So Easter has come and gone, and all the bunnies are now half price! I wondered to myself - why does the Easter Bunny bring eggs - surely we should have a Easter Chicken? So I asked Mr Google and this is what I found.
The Easter bunny has its origin in pre-Christian fertility lore. The Hare and the Rabbit were the most fertile animals known and they served as symbols of the new life during the Spring season.
This is a little confusing to us in the South, as Easter is the start of winter - but I guess most things are upside down for us! So with all these bunnies around - I was inspired to make a very well known South African treat - Bunny Chow.
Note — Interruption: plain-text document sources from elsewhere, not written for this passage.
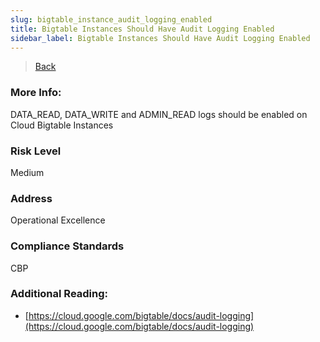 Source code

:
 ```yaml
---
slug: bigtable_instance_audit_logging_enabled
title: Bigtable Instances Should Have Audit Logging Enabled
sidebar_label: Bigtable Instances Should Have Audit Logging Enabled
---
```

> [Back](../../gcpnosqlmonitoring)

### More Info:
DATA_READ, DATA_WRITE and ADMIN_READ logs should be enabled on Cloud Bigtable Instances

### Risk Level
Medium

### Address
Operational Excellence

### Compliance Standards
CBP

### Additional Reading:
- [https://cloud.google.com/bigtable/docs/audit-logging](https://cloud.google.com/bigtable/docs/audit-logging) 
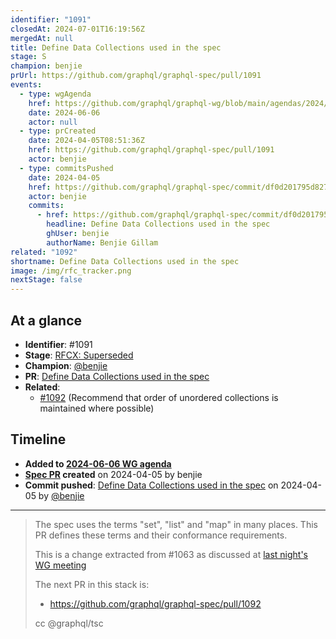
 ```yaml
---
identifier: "1091"
closedAt: 2024-07-01T16:19:56Z
mergedAt: null
title: Define Data Collections used in the spec
stage: S
champion: benjie
prUrl: https://github.com/graphql/graphql-spec/pull/1091
events:
  - type: wgAgenda
    href: https://github.com/graphql/graphql-wg/blob/main/agendas/2024/06-Jun/06-wg-primary.md
    date: 2024-06-06
    actor: null
  - type: prCreated
    date: 2024-04-05T08:51:36Z
    href: https://github.com/graphql/graphql-spec/pull/1091
    actor: benjie
  - type: commitsPushed
    date: 2024-04-05
    href: https://github.com/graphql/graphql-spec/commit/df0d201795d827d7875e902446464536534af235
    actor: benjie
    commits:
      - href: https://github.com/graphql/graphql-spec/commit/df0d201795d827d7875e902446464536534af235
        headline: Define Data Collections used in the spec
        ghUser: benjie
        authorName: Benjie Gillam
related: "1092"
shortname: Define Data Collections used in the spec
image: /img/rfc_tracker.png
nextStage: false
---
```


## At a glance

- **Identifier**: #1091
- **Stage**: [RFCX: Superseded](https://github.com/graphql/graphql-spec/blob/main/CONTRIBUTING.md#stage-x-rejected)
- **Champion**: [@benjie](https://github.com/benjie)
- **PR**: [Define Data Collections used in the spec](https://github.com/graphql/graphql-spec/pull/1091)
- **Related**:
  - [#1092](/rfcs/1092 "Recommend that order of unordered collections is maintained where possible / RFC3") (Recommend that order of unordered collections is maintained where possible)

<!-- BEGIN_CUSTOM_TEXT -->



<!-- END_CUSTOM_TEXT -->

## Timeline

- **Added to [2024-06-06 WG agenda](https://github.com/graphql/graphql-wg/blob/main/agendas/2024/06-Jun/06-wg-primary.md)**
- **[Spec PR](https://github.com/graphql/graphql-spec/pull/1091) created** on 2024-04-05 by benjie
- **Commit pushed**: [Define Data Collections used in the spec](https://github.com/graphql/graphql-spec/commit/df0d201795d827d7875e902446464536534af235) on 2024-04-05 by [@benjie](https://github.com/benjie)

<!-- VERBATIM -->

---

> The spec uses the terms "set", "list" and "map" in many places. This PR defines these terms and their conformance requirements.
> 
> This is a change extracted from #1063 as discussed at [last night's WG meeting](https://github.com/graphql/graphql-wg/blob/main/notes/2024/2024-04.md#ordering-of-schema-elements-10m-benjie)
> 
> The next PR in this stack is:
> - https://github.com/graphql/graphql-spec/pull/1092
> 
> cc @graphql/tsc
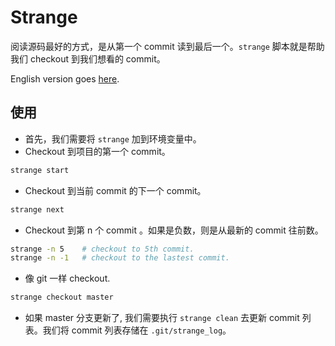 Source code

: # Strange
阅读源码最好的方式，是从第一个 commit 读到最后一个。`strange` 脚本就是帮助我们 checkout 到我们想看的 commit。

English version goes [here](README.md).

## 使用
- 首先，我们需要将 `strange` 加到环境变量中。
- Checkout 到项目的第一个 commit。
```bash
strange start 
```

- Checkout 到当前 commit 的下一个 commit。
```bash
strange next
```

- Checkout 到第 n 个 commit 。如果是负数，则是从最新的 commit 往前数。
```bash
strange -n 5    # checkout to 5th commit.
strange -n -1   # checkout to the lastest commit. 
```

- 像 git 一样 checkout.
```bash
strange checkout master
```

- 如果 master 分支更新了, 我们需要执行 `strange clean` 去更新 commit 列表。我们将 commit 列表存储在 `.git/strange_log`。
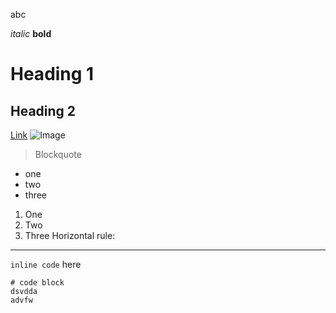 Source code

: abc

*italic*
**bold**
# Heading 1
## Heading 2
[Link](http://a.com)
![Image](https://commonmark.org/help/images/favicon.png)
> Blockquote
* one
* two 
* three
1. One
2. Two
3. Three
Horizontal rule:
___

`inline code` here
```
# code block
dsvdda
advfw
```
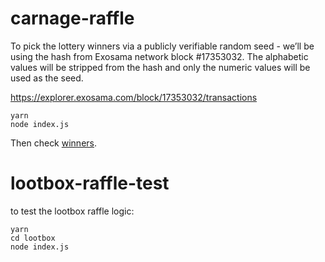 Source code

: # carnage-raffle

To pick the lottery winners via a publicly verifiable random seed - we’ll be using the hash from Exosama network block #17353032. The alphabetic values will be stripped from the hash and only the numeric values will be used as the seed.

https://explorer.exosama.com/block/17353032/transactions

```
yarn
node index.js
```

Then check [winners](./winners.json).

# lootbox-raffle-test

to test the lootbox raffle logic:

```
yarn
cd lootbox
node index.js

```
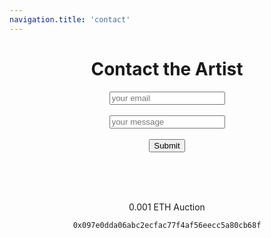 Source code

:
 ```yaml
---
navigation.title: 'contact'
---
```

#
<center><h1>Contact the Artist</h1>
<form
  action="https://formspree.io/f/xoqoykgp"
  method="POST"
>
  <label>
  <input type="email" placeholder="your email" name="email">
  </label><br><br>
  <label>
 <input placeholder="your message"name="message">
  </label><br><br>
 <button type="submit">Submit</button>
</form>
<br><br>

<br>0.001 ETH Auction





```bash
0x097e0dda06abc2ecfac77f4af56eecc5a80cb68f
```




 

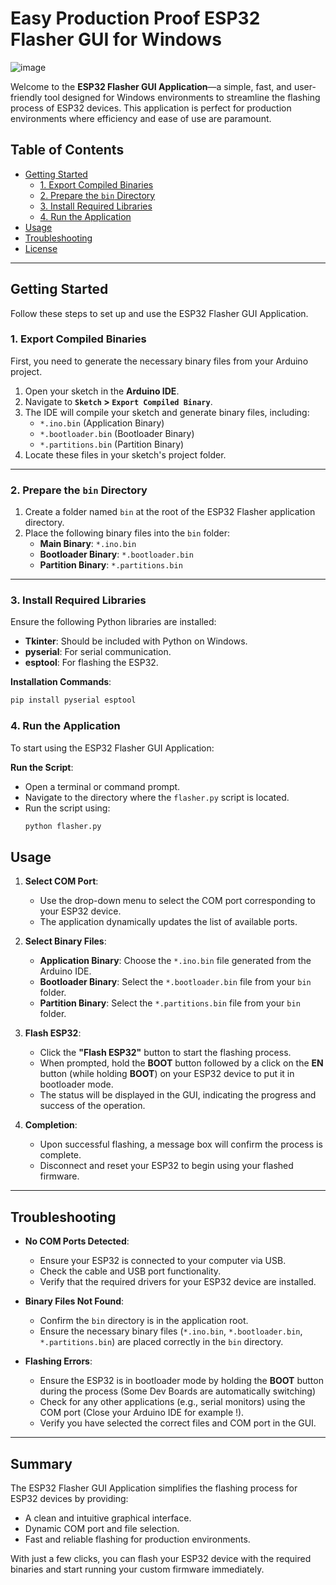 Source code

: # Easy Production Proof ESP32 Flasher GUI for Windows


![image](https://github.com/user-attachments/assets/e6e47eca-333e-478f-a35c-4a3165678c2a)


Welcome to the **ESP32 Flasher GUI Application**—a simple, fast, and user-friendly tool designed for Windows environments to streamline the flashing process of ESP32 devices. This application is perfect for production environments where efficiency and ease of use are paramount.

## Table of Contents

- [Getting Started](#getting-started)
  - [1. Export Compiled Binaries](#1-export-compiled-binaries)
  - [2. Prepare the `bin` Directory](#2-prepare-the-bin-directory)
  - [3. Install Required Libraries](#3-install-required-libraries)
  - [4. Run the Application](#4-run-the-application)
- [Usage](#usage)
- [Troubleshooting](#troubleshooting)
- [License](#license)

---

## Getting Started

Follow these steps to set up and use the ESP32 Flasher GUI Application.

### 1. Export Compiled Binaries

First, you need to generate the necessary binary files from your Arduino project.

1. Open your sketch in the **Arduino IDE**.
2. Navigate to **`Sketch` > `Export Compiled Binary`**.
3. The IDE will compile your sketch and generate binary files, including:
   - `*.ino.bin` (Application Binary)
   - `*.bootloader.bin` (Bootloader Binary)
   - `*.partitions.bin` (Partition Binary)
4. Locate these files in your sketch's project folder.

---

### 2. Prepare the `bin` Directory

1. Create a folder named `bin` at the root of the ESP32 Flasher application directory.
2. Place the following binary files into the `bin` folder:
   - **Main Binary**: `*.ino.bin`
   - **Bootloader Binary**: `*.bootloader.bin`
   - **Partition Binary**: `*.partitions.bin`

---

### 3. Install Required Libraries

Ensure the following Python libraries are installed:

- **Tkinter**: Should be included with Python on Windows.
- **pyserial**: For serial communication.
- **esptool**: For flashing the ESP32.

**Installation Commands**:

```bash
pip install pyserial esptool
```

### 4. Run the Application

To start using the ESP32 Flasher GUI Application:

**Run the Script**:
   - Open a terminal or command prompt.
   - Navigate to the directory where the `flasher.py` script is located.
   - Run the script using:
     ```bash
     python flasher.py
     ```

## Usage

1. **Select COM Port**:
   - Use the drop-down menu to select the COM port corresponding to your ESP32 device.
   - The application dynamically updates the list of available ports.

2. **Select Binary Files**:
   - **Application Binary**: Choose the `*.ino.bin` file generated from the Arduino IDE.
   - **Bootloader Binary**: Select the `*.bootloader.bin` file from your `bin` folder.
   - **Partition Binary**: Select the `*.partitions.bin` file from your `bin` folder.

3. **Flash ESP32**:
   - Click the **"Flash ESP32"** button to start the flashing process.
   - When prompted, hold the **BOOT** button followed by a click on the **EN** button (while holding **BOOT**) on your ESP32 device to put it in bootloader mode.
   - The status will be displayed in the GUI, indicating the progress and success of the operation.

4. **Completion**:
   - Upon successful flashing, a message box will confirm the process is complete.
   - Disconnect and reset your ESP32 to begin using your flashed firmware.

---

## Troubleshooting

- **No COM Ports Detected**:
  - Ensure your ESP32 is connected to your computer via USB.
  - Check the cable and USB port functionality.
  - Verify that the required drivers for your ESP32 device are installed.

- **Binary Files Not Found**:
  - Confirm the `bin` directory is in the application root.
  - Ensure the necessary binary files (`*.ino.bin`, `*.bootloader.bin`, `*.partitions.bin`) are placed correctly in the `bin` directory.

- **Flashing Errors**:
  - Ensure the ESP32 is in bootloader mode by holding the **BOOT** button during the process (Some Dev Boards are automatically switching)
  - Check for any other applications (e.g., serial monitors) using the COM port (Close your Arduino IDE for example !).
  - Verify you have selected the correct files and COM port in the GUI.

---

## Summary

The ESP32 Flasher GUI Application simplifies the flashing process for ESP32 devices by providing:

- A clean and intuitive graphical interface.
- Dynamic COM port and file selection.
- Fast and reliable flashing for production environments.

With just a few clicks, you can flash your ESP32 device with the required binaries and start running your custom firmware immediately.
The history of which is far more exciting than the Easter Bunny.
The most popular is that the bunny chow was started by a Durban restaurateur who came up with the idea during the apartheid era. "People of colour" (as opposed to the "see-through people") were not allowed, by law, to sit inside his restaurant and he didn’t want to give them a plate to takeaway so he came up with the idea of making a deep hole into half a loaf of bread, filling it with curry and putting the scooped out part back on the top as a form of lid. (Reference here)
One account suggests that Indian migrant workers from India who were brought to South Africa to work the sugar cane plantations of Kwazulu-Natal, required a way of carrying their lunches to the field; the hollowed out loaf of bread was a convenient way to transport their vegetarian curries. Meat based fillings came later. (Reference here)
So again we have one bunny chow and many stories, but whatever you believe, they are very proudly South African and very good to eat.
I made a "nouveau cuisine bunny chow", using mini loaves - we don't work long hours cutting cane, so our appetite is slightly smaller! You can use any curry filling, I made a simple mince curry using the recipe on the Spice Mecca Tastes of the Cape Curry Mince box.